We were sent to see a consultant who explained there was a lack of amniotic fluid which could mean one of two things: that my waters had broken or there was a problem with the baby’s organs, specifically the kidneys. We were referred to Foetal Medicine.
The following Tuesday we went for our appointment at Foetal Medicine. I had spent the whole weekend researching and we were very realistic about the most likely outcome. I knew what to expect if we got the worst news and we had already made the decision to terminate the pregnancy if that was the case. Our appointment at Foetal Medicine confirmed our worst fears. Not only was our baby diagnosed with bilateral renal agenesis and Potter syndrome, but she also had a sizeable hole in her heart.
Whenever I talk about my TFMR, I always feel the need to explain our decision. The condition my daughter had is called bilateral renal agenesis and affects 1 in 5000 pregnancies. It is a condition termed ‘incompatible with life.’ It meant my daughter’s kidneys never developed and as a result, there was no amniotic fluid. In the first trimester, the mother produces amniotic fluid. After this time, babies make their own. They swallow the fluid to develop their lungs and create more from urine. Because my girl couldn’t do this, her lungs didn’t develop properly. She would never be able to breathe. Babies who are born alive with this condition suffocate to death. We did not want this for our daughter. Although she was born alive, at 21 weeks and 3 days, she had no consciousness and passed peacefully and unaware in her mother’s arms.
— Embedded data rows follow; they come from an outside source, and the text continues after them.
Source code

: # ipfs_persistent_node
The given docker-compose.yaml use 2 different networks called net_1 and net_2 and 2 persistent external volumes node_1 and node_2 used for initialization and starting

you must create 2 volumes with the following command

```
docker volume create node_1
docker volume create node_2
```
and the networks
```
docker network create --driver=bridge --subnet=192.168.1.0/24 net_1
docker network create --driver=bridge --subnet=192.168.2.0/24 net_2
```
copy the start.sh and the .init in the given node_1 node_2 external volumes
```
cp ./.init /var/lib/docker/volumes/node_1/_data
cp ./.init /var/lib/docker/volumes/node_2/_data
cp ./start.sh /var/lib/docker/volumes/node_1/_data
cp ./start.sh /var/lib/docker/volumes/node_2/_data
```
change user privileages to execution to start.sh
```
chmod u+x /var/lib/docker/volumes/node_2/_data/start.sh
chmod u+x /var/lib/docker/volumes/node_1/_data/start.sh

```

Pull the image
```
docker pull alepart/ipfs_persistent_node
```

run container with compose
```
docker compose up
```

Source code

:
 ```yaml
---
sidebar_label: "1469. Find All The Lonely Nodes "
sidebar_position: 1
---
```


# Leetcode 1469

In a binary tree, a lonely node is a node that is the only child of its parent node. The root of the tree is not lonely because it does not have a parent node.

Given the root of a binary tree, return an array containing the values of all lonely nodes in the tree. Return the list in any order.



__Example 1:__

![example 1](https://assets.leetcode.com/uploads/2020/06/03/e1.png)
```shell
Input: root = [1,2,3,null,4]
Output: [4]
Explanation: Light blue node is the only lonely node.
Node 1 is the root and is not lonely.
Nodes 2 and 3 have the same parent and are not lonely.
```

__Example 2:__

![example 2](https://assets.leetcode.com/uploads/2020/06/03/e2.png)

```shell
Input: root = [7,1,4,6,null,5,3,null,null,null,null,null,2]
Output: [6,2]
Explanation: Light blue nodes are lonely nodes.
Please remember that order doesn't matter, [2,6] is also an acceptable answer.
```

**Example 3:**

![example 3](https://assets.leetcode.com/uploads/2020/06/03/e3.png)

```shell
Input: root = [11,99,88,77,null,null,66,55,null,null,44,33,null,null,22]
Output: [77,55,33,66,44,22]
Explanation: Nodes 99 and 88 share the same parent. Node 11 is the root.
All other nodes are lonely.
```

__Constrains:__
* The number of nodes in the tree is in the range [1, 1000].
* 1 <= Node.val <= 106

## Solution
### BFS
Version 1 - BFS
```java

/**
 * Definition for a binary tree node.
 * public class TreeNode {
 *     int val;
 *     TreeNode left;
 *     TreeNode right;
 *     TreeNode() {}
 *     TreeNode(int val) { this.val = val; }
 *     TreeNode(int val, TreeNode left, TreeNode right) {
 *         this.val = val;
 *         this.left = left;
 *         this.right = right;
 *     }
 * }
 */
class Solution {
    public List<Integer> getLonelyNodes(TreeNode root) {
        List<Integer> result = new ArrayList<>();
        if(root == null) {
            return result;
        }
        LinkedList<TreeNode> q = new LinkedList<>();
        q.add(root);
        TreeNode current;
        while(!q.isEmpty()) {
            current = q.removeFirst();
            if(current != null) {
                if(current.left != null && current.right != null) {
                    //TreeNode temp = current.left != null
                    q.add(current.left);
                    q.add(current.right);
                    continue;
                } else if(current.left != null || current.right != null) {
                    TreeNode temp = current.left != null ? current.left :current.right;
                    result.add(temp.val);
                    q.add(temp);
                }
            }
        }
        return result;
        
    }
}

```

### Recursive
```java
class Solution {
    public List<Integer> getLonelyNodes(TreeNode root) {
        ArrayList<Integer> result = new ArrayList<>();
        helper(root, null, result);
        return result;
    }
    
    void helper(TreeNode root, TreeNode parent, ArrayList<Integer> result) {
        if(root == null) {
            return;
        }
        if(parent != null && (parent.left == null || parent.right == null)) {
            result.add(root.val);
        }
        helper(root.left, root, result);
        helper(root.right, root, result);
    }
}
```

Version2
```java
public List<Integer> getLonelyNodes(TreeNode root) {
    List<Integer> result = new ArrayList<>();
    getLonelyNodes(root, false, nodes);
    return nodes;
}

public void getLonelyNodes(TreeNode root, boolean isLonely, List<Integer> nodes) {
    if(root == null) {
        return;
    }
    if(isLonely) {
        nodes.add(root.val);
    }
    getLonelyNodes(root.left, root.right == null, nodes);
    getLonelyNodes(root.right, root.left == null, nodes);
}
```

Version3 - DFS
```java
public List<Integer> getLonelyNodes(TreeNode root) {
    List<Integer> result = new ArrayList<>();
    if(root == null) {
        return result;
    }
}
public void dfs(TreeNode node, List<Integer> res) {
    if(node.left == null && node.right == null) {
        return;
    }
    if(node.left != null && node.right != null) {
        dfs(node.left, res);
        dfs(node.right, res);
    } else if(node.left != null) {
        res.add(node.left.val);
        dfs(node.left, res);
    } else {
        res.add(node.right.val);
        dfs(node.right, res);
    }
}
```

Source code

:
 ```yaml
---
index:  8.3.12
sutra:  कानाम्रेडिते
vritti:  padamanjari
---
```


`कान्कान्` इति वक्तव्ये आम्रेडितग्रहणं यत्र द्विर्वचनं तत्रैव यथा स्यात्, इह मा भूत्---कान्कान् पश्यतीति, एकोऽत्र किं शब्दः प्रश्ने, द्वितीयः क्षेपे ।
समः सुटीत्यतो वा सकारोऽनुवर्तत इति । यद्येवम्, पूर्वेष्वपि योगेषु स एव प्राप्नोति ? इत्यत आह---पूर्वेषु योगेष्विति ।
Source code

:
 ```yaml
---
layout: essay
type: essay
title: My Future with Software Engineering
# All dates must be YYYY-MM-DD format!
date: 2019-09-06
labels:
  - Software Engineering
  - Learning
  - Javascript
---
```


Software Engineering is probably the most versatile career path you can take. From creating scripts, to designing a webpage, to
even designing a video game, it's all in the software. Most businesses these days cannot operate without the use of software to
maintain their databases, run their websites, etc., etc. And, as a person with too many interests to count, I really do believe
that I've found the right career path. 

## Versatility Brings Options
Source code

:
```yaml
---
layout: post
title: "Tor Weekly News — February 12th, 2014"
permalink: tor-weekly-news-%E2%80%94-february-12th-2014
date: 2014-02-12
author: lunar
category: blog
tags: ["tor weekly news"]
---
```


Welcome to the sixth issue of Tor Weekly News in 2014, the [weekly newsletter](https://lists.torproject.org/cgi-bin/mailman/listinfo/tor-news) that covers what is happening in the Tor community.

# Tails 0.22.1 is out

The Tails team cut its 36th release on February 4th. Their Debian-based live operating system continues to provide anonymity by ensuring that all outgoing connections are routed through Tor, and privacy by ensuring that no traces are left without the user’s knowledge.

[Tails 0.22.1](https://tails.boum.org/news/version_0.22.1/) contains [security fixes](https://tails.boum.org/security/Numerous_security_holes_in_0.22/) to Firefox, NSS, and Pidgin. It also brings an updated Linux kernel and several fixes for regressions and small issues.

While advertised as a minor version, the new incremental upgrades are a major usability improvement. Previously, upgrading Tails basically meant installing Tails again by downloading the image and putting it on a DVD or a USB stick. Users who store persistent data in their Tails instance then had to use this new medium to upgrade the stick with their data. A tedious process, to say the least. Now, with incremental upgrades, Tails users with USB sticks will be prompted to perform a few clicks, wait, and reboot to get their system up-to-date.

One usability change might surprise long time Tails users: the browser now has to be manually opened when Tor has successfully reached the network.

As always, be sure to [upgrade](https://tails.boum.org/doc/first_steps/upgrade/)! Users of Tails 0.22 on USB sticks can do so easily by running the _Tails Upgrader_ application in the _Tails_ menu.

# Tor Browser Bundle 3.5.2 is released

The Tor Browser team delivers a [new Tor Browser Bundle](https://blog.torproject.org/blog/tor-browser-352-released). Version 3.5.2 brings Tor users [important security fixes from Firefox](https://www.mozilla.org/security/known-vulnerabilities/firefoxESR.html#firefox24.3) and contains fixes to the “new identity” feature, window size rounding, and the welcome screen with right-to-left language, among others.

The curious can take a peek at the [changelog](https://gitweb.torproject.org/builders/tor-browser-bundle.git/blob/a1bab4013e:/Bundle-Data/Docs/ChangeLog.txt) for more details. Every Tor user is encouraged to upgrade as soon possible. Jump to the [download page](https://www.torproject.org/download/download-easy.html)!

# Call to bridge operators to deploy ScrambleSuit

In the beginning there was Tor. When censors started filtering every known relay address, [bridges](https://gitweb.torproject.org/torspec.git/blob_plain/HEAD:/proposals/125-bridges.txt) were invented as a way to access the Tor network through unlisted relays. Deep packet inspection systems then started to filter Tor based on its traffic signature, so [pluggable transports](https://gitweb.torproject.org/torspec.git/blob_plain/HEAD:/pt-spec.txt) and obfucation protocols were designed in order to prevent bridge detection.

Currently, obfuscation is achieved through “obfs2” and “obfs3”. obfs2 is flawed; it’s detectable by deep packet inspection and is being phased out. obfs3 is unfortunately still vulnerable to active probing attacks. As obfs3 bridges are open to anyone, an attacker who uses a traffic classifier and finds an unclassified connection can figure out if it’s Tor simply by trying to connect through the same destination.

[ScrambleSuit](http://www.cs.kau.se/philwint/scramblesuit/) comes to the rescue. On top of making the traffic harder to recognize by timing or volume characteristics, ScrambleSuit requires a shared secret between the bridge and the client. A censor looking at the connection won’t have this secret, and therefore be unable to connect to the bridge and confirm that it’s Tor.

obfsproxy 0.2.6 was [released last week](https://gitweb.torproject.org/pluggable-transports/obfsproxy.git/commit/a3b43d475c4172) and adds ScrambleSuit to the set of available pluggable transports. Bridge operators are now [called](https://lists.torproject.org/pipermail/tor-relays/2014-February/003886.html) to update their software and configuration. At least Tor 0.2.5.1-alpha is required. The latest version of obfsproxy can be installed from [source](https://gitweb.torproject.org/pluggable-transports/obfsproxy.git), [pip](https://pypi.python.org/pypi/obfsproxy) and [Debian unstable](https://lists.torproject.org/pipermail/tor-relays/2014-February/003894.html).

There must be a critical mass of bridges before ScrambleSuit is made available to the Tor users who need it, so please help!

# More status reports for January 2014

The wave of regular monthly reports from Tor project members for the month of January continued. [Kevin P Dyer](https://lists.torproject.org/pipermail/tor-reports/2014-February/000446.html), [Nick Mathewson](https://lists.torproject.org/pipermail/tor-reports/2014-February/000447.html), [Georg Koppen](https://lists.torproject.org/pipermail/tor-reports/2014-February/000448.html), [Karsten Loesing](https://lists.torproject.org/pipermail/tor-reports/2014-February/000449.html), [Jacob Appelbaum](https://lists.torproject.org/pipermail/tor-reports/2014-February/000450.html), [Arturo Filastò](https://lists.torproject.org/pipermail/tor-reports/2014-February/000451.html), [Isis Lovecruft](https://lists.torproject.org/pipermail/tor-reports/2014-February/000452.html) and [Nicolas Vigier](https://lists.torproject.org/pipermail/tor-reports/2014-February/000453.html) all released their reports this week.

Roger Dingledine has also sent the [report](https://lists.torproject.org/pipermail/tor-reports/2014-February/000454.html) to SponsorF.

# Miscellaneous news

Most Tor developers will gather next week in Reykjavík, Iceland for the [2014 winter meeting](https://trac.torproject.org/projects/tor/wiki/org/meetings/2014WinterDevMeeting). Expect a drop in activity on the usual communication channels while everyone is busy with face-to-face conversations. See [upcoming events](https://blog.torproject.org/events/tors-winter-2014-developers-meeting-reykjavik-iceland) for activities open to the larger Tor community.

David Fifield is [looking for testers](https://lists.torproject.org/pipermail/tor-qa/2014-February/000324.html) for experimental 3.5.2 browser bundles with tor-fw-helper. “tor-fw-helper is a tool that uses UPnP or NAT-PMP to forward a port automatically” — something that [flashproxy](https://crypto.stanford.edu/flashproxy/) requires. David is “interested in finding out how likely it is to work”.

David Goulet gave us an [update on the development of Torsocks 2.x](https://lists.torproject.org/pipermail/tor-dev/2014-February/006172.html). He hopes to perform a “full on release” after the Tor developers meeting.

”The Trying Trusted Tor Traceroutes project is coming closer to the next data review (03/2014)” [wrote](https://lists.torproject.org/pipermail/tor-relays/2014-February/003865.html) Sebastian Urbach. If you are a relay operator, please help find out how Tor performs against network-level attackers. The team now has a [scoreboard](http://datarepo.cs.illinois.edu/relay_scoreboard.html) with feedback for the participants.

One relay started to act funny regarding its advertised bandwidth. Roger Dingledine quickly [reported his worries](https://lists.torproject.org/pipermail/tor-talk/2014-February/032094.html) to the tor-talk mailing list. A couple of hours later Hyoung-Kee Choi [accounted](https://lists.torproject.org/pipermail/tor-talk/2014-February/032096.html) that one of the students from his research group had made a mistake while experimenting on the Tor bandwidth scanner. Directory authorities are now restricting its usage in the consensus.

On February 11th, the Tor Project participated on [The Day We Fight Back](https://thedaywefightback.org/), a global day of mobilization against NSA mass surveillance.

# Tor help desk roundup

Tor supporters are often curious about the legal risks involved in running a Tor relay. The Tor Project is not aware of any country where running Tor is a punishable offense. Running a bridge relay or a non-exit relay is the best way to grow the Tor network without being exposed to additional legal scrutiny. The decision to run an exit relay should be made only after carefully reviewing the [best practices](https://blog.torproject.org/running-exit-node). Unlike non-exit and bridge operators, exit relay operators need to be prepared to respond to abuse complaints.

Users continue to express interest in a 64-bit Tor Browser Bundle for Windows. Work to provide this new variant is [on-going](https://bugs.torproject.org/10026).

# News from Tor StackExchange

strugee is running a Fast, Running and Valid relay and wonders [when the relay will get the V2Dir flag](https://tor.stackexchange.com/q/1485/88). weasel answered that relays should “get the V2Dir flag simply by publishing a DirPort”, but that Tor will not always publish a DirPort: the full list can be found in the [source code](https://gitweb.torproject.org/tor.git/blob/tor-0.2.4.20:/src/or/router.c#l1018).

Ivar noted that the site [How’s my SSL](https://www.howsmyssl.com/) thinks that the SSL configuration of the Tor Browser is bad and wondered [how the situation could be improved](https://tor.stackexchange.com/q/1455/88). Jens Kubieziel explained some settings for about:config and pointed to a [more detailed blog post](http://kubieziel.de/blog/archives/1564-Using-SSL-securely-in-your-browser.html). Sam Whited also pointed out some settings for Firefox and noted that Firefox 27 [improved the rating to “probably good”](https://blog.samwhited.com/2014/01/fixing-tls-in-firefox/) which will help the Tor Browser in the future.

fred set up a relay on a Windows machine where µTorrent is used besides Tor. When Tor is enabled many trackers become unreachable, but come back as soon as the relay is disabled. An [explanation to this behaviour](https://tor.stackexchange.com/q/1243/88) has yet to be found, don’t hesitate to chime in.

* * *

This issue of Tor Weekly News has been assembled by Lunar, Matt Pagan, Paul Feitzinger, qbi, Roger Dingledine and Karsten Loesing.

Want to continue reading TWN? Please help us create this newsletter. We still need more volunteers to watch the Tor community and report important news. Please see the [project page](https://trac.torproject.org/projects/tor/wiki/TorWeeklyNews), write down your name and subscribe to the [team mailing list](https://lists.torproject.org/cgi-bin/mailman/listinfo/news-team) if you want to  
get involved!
I was given a tablet, which was put into my hand by a nurse. I had to take this tablet to end my pregnancy hormones. I instantly started shaking and tried to hold back the tears. The nurse put the drink in my other hand, and I took the tablet. I remember pausing, holding the tablet in my mouth, trying to prolong the inevitable. As soon as it was swallowed, I broke down. That night, and the next day, I could still feel my baby moving. Two days later I went into hospital to have my baby. I was induced into labour and gave birth to my daughter at 16:45 on 1st July 2021. She died about 15 minutes later.
To be referred to a specialist clinic, a mother must suffer three losses. I have since had two miscarriages and have been told I don’t fit the criteria for referral because my daughter was a TFMR. Bilateral renal agenesis occurs in 0.02% of pregnancies. Miscarriage in 25%. Recurrent miscarriage is 1%.
My experiences have taught me that there is not enough support for women like me. I feel abandoned by medical professionals and have been made to feel guilty by some baby loss communities for having a TFMR. I don’t see termination for medical reason as a ‘choice.’ I didn’t choose for my baby to die. I wanted her, I loved her. It is because of that, that we made the decision we did. There was no choice. My baby was always going to die. The only ‘choice’ I had was when and how that was going to happen.